Entrée de la zone de contamination autour de Tchernobyl, 2006
Crédits photos : Slawojar

abréviation pour les états

Trente ans après la pire catastrophe nucléaire de l'histoire, Tchernobyl, un ancien centre culturel, est devenu une ville abandonnée du nord de l'Ukraine. Pripyat, la ville fondée en 1970 pour abriter les ouvriers de la centrale nucléaire de Tchernobyl toute proche, est également désormais décrite comme une ville morte. Pendant les 300 prochaines années, la région sera contaminée et en grande partie désolée, mais avant avril 1986, Tchernobyl était habitée par 14 000 habitants.

Un centre culturel

Tchernobyl est un mot ukrainien pour armoise , un nom commun pour une plante herbacée. Il existe une étymologie alternative selon laquelle Tchernobyl a été nommé d'après une combinaison de mots chornyi et byllia , qui signifie littéralement « herbe noire » ou « tiges noires ». Au 13ème siècle, la ville était un village de la couronne du Grand-Duché de Lituanie. En 1569, la province abritant Tchernobyl fait partie du royaume de Pologne.
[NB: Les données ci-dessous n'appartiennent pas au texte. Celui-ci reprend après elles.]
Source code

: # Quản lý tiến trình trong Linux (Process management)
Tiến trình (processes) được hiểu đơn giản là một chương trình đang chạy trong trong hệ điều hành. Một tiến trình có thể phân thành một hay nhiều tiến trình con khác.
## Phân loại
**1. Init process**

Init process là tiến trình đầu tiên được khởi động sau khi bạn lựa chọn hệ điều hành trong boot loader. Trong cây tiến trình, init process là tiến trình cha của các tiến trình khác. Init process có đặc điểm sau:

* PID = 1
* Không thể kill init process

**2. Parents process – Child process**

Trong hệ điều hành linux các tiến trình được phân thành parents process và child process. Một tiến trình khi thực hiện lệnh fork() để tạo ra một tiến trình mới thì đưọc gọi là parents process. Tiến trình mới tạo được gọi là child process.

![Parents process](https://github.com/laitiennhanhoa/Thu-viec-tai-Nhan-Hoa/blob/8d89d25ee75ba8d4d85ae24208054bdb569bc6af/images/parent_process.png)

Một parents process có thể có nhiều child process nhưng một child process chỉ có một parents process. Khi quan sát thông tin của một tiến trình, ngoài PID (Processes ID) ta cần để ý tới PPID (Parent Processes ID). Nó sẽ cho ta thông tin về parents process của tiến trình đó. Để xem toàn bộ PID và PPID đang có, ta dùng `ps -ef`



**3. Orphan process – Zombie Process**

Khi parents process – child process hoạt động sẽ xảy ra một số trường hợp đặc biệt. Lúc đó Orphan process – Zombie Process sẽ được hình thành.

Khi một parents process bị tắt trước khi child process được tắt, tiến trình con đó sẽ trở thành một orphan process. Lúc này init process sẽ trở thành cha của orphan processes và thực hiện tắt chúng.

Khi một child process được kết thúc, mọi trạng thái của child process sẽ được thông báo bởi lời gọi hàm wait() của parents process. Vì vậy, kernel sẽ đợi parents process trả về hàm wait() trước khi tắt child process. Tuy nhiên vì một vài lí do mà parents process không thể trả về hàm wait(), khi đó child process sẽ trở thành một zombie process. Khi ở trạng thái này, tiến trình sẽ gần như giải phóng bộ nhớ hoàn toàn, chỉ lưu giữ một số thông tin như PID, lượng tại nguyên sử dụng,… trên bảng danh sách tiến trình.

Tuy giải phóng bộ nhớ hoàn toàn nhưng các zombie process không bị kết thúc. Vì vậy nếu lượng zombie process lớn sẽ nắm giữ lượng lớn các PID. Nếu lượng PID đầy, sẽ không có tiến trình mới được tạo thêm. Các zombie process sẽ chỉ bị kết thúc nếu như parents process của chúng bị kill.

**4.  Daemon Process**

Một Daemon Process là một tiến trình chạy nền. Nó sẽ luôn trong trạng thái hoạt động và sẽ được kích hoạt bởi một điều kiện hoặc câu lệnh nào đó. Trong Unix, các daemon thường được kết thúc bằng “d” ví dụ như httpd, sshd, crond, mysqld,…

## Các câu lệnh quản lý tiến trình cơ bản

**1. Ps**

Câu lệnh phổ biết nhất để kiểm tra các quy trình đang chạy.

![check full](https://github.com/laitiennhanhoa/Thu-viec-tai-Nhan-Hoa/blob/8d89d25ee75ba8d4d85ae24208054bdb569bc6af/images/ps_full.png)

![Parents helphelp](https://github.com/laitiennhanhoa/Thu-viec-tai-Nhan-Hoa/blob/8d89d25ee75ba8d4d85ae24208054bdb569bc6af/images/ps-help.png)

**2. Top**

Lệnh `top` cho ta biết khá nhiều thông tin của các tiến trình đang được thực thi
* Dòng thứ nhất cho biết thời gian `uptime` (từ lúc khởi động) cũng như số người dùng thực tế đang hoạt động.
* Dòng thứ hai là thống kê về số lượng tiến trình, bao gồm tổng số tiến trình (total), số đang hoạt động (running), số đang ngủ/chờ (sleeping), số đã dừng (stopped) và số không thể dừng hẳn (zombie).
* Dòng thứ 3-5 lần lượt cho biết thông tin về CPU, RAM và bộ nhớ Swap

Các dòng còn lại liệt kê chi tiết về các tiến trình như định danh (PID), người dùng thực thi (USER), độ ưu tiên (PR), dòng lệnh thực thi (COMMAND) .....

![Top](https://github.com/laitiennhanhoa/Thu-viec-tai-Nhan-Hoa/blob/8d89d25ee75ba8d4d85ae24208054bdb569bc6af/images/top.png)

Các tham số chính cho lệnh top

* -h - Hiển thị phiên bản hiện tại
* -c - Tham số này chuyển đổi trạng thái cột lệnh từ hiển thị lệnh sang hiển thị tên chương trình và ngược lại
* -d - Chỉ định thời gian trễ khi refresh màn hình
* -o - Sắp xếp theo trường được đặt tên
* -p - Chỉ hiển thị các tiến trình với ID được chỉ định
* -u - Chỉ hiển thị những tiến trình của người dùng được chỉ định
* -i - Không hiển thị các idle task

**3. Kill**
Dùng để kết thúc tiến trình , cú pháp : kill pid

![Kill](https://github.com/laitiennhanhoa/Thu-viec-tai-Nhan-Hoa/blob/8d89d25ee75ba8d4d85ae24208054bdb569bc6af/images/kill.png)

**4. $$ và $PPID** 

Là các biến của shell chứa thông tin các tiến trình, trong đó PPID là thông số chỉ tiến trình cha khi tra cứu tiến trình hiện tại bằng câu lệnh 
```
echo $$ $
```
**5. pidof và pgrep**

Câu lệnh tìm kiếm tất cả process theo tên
Lorsque la Russie, la Prusse et l'Autriche ont dissous la Pologne par une série de partitions, Tchernobyl est devenu une partie de l'Empire russe en 1793. Dans la dernière moitié du XVIIIe siècle, Tchernobyl est devenu un centre majeur du judaïsme hassidique ; cependant, la population juive a beaucoup souffert au début des années 1900 lorsque de nombreux Juifs ont été tués par les Cent-Noirs, un mouvement ultra-nationaliste en Russie. Lors de la guerre polono-soviétique de 1919-1920, la ville fut d'abord prise par l'armée polonaise, puis par l'armée rouge. Tchernobyl a été incorporée à la République socialiste soviétique d'Ukraine en 1921. La centrale nucléaire de Tchernobyl a été mise en service par le gouvernement en 1977.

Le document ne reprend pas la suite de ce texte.